A fair bit of thought (and a certain amount of tweaking within YorSearch) went into getting this set up. From the archives perspective, the main decision was around exactly what should be harvested. It was agreed that only top level records from the Borthwick Catalogue should be made available in this way. If we had enabled the harvesting of all levels of records, there was a risk that search results would have been swamped by hundreds of lower level records from those archives that have been fully catalogued. This would have made the search results difficult to understand, particularly given the fact that these results could not have been displayed in a hierarchical way so the relationships between the different levels would be unclear. We would still encourage users to go direct to the Borthwick Catalogue itself to search and browse lower levels of description.

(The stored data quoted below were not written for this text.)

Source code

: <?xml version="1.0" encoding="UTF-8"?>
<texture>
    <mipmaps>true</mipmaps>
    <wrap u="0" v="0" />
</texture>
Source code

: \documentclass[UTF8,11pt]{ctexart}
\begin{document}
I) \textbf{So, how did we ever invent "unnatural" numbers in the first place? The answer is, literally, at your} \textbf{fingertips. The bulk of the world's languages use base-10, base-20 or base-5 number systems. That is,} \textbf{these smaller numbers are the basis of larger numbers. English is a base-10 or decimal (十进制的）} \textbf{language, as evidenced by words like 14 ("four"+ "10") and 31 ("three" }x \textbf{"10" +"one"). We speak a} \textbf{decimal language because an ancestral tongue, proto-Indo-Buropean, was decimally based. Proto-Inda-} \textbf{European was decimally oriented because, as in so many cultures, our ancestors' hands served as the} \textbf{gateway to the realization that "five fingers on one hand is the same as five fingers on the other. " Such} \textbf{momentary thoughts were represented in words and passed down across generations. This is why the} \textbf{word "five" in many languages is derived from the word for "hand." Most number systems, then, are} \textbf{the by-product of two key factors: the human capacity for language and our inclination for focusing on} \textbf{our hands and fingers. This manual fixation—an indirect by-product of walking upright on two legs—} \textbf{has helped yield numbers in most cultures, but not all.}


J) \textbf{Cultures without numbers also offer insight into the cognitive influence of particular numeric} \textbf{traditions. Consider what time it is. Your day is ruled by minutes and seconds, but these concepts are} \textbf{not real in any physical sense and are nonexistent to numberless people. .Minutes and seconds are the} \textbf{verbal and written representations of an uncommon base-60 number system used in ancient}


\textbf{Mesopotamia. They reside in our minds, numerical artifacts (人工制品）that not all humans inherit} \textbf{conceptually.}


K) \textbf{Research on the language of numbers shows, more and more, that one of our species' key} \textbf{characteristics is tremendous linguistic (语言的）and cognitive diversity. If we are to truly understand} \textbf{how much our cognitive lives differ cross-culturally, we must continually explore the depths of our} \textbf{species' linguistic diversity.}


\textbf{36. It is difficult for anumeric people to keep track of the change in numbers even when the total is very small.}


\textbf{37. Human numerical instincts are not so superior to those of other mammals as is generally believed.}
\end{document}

It should also be noted that only a subset of the metadata within the Borthwick Catalogue will be available through the Library Catalogue. The metadata we create within AtoM is compliant with ISAD(G): General International Standard Archival Description which contains 26 different data elements. In order to facilitate harvesting using OAI-PMH, data within AtoM is mapped to simple Dublin Core and this information is available for search and retrieval via YorSearch. As you can see from the screen shot below, Dublin Core does allow a useful level of information to be harvested, but it is not as detailed as the original record.

An example of one of our archival descriptions converted to Dublin Core within YorSearch

Further work was necessary to change the default behaviour within Primo (the software that YorSearch runs on) which displayed results from the Borthwick Catalogue with the label Electronic resource. This is what it calls anything that is harvested as Dublin Core. We didn't think this would be helpful to users because even though the finding aid itself (within AtoM) is indeed an electronic resource, the actual archive that it refers to isn't. We were keen that users didn't come to us expecting everything to be digitised! Fortunately it was possible to change this label to Borthwick Finding Aid, a term that we think will be more helpful to users.
Searches within our library catalogue (YorSearch) now surface Borthwick finding aids, harvested from AtoM.
These are clearly labelled as Borthwick Finding Aids.


Click through to a Borthwick Finding Aid and you can see the full archival description in AtoM in an iFrame

Now this development has gone live we will be able to monitor the impact. It will be interesting to see whether traffic to the Borthwick Catalogue increases and whether a greater number of University of York staff and students engage with the archives as a result.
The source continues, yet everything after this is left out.